Funding Agency: DOD-NAVY-ONR

PI: Dr. Aditi Chattopadhyay

Researchers: K. Venkatesan, B. Koo, J. Schichtel, A. Rai, N. Subramanian

Featured Publications:

-Venkatesan, K.R., Subramanian, N., Rai, A., and Chattopadhyay, A., 2019. Atomistically informed multiscale modeling of radially grown nanocomposite using a continuum damage mechanics approach. Carbon, 142, pp.420-429.

-Subramanian, N., Koo, B., Venkatesan, K.R., and Chattopadhyay, A., 2018. Interface mechanics of carbon fibers with radially-grown carbon nanotubes. Carbon, 134, pp.123-133

-Rai, A., Subramanian, N., and Chattopadhyay, A., 2017. Investigation of damage mechanisms in CNT nanocomposites using multiscale analysis. International Journal of Solids and Structures, 120, pp.115-124.

Information Fusion for Real-Time National Air Transportation System Prognostics under Uncertainty:
The team has developed a real-time in-air flight safety monitoring technique using machine learning and a statistical approach to effectively perform big data analysis for early-stage aircraft upset detection. The research goals are aligned with Strategic Thrust 5: In-Time System-Wide Safety Assurance, ARMD strategic implementation plan.
To ensure transition of research results to industry applications, the team is collaborating with EAB members from NASA and FAA to help identify critical challenges and safety hazards. The specific research contributions are: (i) early-stage safety alert to mitigate aircraft fatal accidents by enhancing pilots' situational awareness; (ii) risk assessment system to forecast post-upset aircraft performance and trajectory; (iii) enable transition to predictive and condition-based aircraft health management. To maximize accessibility of the research results, the integrated framework has been developed as a software package available to open-source research project community via Github.

Funding Agency: NASA-GoddardSpace Flight Center

PI: Dr.
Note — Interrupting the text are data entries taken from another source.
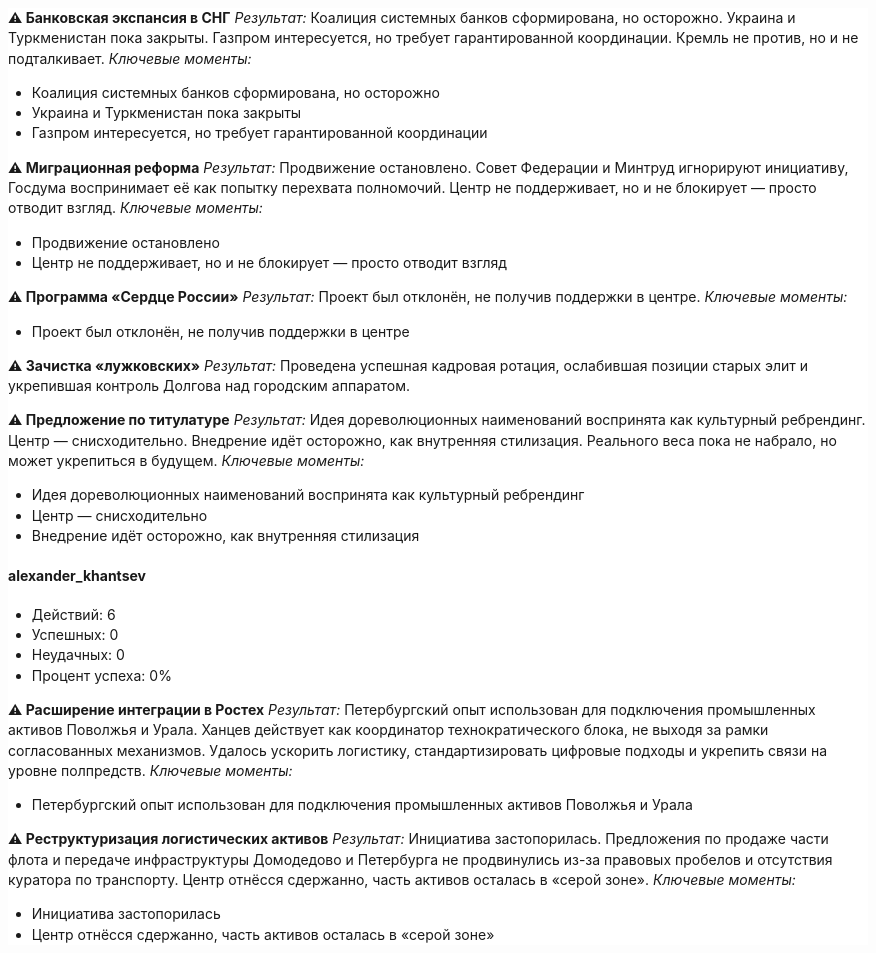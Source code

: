 **⚠️ Банковская экспансия в СНГ**
*Результат:* Коалиция системных банков сформирована, но осторожно. Украина и Туркменистан пока закрыты. Газпром интересуется, но требует гарантированной координации. Кремль не против, но и не подталкивает.
*Ключевые моменты:*
- Коалиция системных банков сформирована, но осторожно
- Украина и Туркменистан пока закрыты
- Газпром интересуется, но требует гарантированной координации

**⚠️ Миграционная реформа**
*Результат:* Продвижение остановлено. Совет Федерации и Минтруд игнорируют инициативу, Госдума воспринимает её как попытку перехвата полномочий. Центр не поддерживает, но и не блокирует — просто отводит взгляд.
*Ключевые моменты:*
- Продвижение остановлено
- Центр не поддерживает, но и не блокирует — просто отводит взгляд

**⚠️ Программа «Сердце России»**
*Результат:* Проект был отклонён, не получив поддержки в центре.
*Ключевые моменты:*
- Проект был отклонён, не получив поддержки в центре

**⚠️ Зачистка «лужковских»**
*Результат:* Проведена успешная кадровая ротация, ослабившая позиции старых элит и укрепившая контроль Долгова над городским аппаратом.

**⚠️ Предложение по титулатуре**
*Результат:* Идея дореволюционных наименований воспринята как культурный ребрендинг. Центр — снисходительно. Внедрение идёт осторожно, как внутренняя стилизация. Реального веса пока не набрало, но может укрепиться в будущем.
*Ключевые моменты:*
- Идея дореволюционных наименований воспринята как культурный ребрендинг
- Центр — снисходительно
- Внедрение идёт осторожно, как внутренняя стилизация

#### alexander_khantsev
- Действий: 6
- Успешных: 0
- Неудачных: 0
- Процент успеха: 0%

**⚠️ Расширение интеграции в Ростех**
*Результат:* Петербургский опыт использован для подключения промышленных активов Поволжья и Урала. Ханцев действует как координатор технократического блока, не выходя за рамки согласованных механизмов. Удалось ускорить логистику, стандартизировать цифровые подходы и укрепить связи на уровне полпредств.
*Ключевые моменты:*
- Петербургский опыт использован для подключения промышленных активов Поволжья и Урала

**⚠️ Реструктуризация логистических активов**
*Результат:* Инициатива застопорилась. Предложения по продаже части флота и передаче инфраструктуры Домодедово и Петербурга не продвинулись из-за правовых пробелов и отсутствия куратора по транспорту. Центр отнёсся сдержанно, часть активов осталась в «серой зоне».
*Ключевые моменты:*
- Инициатива застопорилась
- Центр отнёсся сдержанно, часть активов осталась в «серой зоне»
Aditi Chattopadhyay

Researchers: A. Rai, G. Li, H.Lim, H. Lee, B. Koo

Featured Publications: -Lee, H., Lim, H. J., & Chattopadhyay, A., 2020. Data-Driven System Health Monitoring Technique Using Autoencoder for the Safety Management of Commercial Aircraft, Neural Computing and Applications, 1-16.

-Lee, H., Li, G., Rai, A., & Chattopadhyay, A., 2020. Real-time anomaly detection framework using a support vector regression for the safety monitoring of commercial aircraft, Advanced Engineering Informatics, 44, 101071.